## Exercise brief
The answer must give back every line of the data exactly, with no pictures.

== == ==

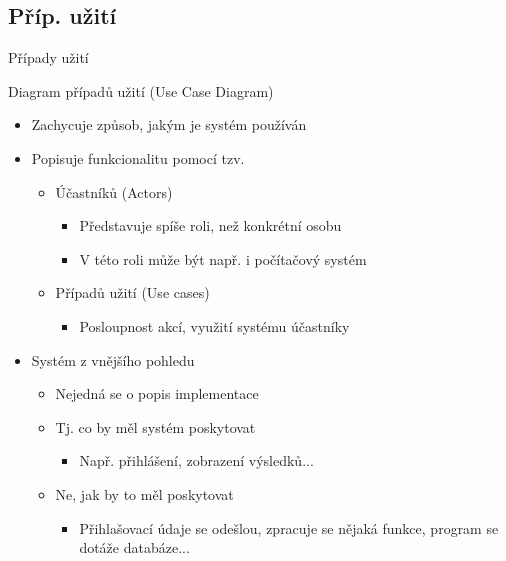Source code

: \subsection{Příp. užití}



\begin{frame}{Případy užití}

Diagram případů užití (Use Case Diagram)

\begin{itemize}
	\item Zachycuje způsob, jakým je systém používán
	\item Popisuje funkcionalitu pomocí tzv.
	\begin{itemize}
		\item Účastníků (Actors)
		\begin{itemize}
			\item Představuje spíše roli, než konkrétní osobu
			\item V této roli může být např. i počítačový systém
		\end{itemize}
		\item Případů užití (Use cases)
		\begin{itemize}
			\item Posloupnost akcí, využití systému účastníky
		\end{itemize}
	\end{itemize}
	\item Systém z vnějšího pohledu
	\begin{itemize}
		\item Nejedná se o popis implementace
		\item Tj. co by měl systém poskytovat
		\begin{itemize}
			\item Např. přihlášení, zobrazení výsledků...
		\end{itemize}
		\item Ne, jak by to měl poskytovat
		\begin{itemize}
			\item Přihlašovací údaje se odešlou, zpracuje se nějaká funkce,
			program se dotáže databáze...
		\end{itemize}
	\end{itemize}
\end{itemize}


\end{frame}


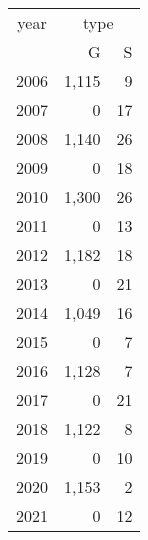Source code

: \footnotesize\begin{tabular}[t]{lrr}
\toprule
\multicolumn{1}{c}{year} & \multicolumn{2}{c}{type} \\
\cmidrule(l{3pt}r{3pt}){1-1} \cmidrule(l{3pt}r{3pt}){2-3}
  & G & S\\
\midrule
2006 & 1,115 & 9\\
2007 & 0 & 17\\
2008 & 1,140 & 26\\
2009 & 0 & 18\\
2010 & 1,300 & 26\\
2011 & 0 & 13\\
2012 & 1,182 & 18\\
2013 & 0 & 21\\
2014 & 1,049 & 16\\
2015 & 0 & 7\\
2016 & 1,128 & 7\\
2017 & 0 & 21\\
2018 & 1,122 & 8\\
2019 & 0 & 10\\
2020 & 1,153 & 2\\
2021 & 0 & 12\\
\bottomrule
\end{tabular}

== == ==

## Problem solution
Source code

: \subsection{Příp. užití}



\begin{frame}{Případy užití}

Diagram případů užití (Use Case Diagram)

\begin{itemize}
	\item Zachycuje způsob, jakým je systém používán
	\item Popisuje funkcionalitu pomocí tzv.
	\begin{itemize}
		\item Účastníků (Actors)
		\begin{itemize}
			\item Představuje spíše roli, než konkrétní osobu
			\item V této roli může být např. i počítačový systém
		\end{itemize}
		\item Případů užití (Use cases)
		\begin{itemize}
			\item Posloupnost akcí, využití systému účastníky
		\end{itemize}
	\end{itemize}
	\item Systém z vnějšího pohledu
	\begin{itemize}
		\item Nejedná se o popis implementace
		\item Tj. co by měl systém poskytovat
		\begin{itemize}
			\item Např. přihlášení, zobrazení výsledků...
		\end{itemize}
		\item Ne, jak by to měl poskytovat
		\begin{itemize}
			\item Přihlašovací údaje se odešlou, zpracuje se nějaká funkce,
			program se dotáže databáze...
		\end{itemize}
	\end{itemize}
\end{itemize}


\end{frame}


Source code

: \footnotesize\begin{tabular}[t]{lrr}
\toprule
\multicolumn{1}{c}{year} & \multicolumn{2}{c}{type} \\
\cmidrule(l{3pt}r{3pt}){1-1} \cmidrule(l{3pt}r{3pt}){2-3}
  & G & S\\
\midrule
2006 & 1,115 & 9\\
2007 & 0 & 17\\
2008 & 1,140 & 26\\
2009 & 0 & 18\\
2010 & 1,300 & 26\\
2011 & 0 & 13\\
2012 & 1,182 & 18\\
2013 & 0 & 21\\
2014 & 1,049 & 16\\
2015 & 0 & 7\\
2016 & 1,128 & 7\\
2017 & 0 & 21\\
2018 & 1,122 & 8\\
2019 & 0 & 10\\
2020 & 1,153 & 2\\
2021 & 0 & 12\\
\bottomrule
\end{tabular}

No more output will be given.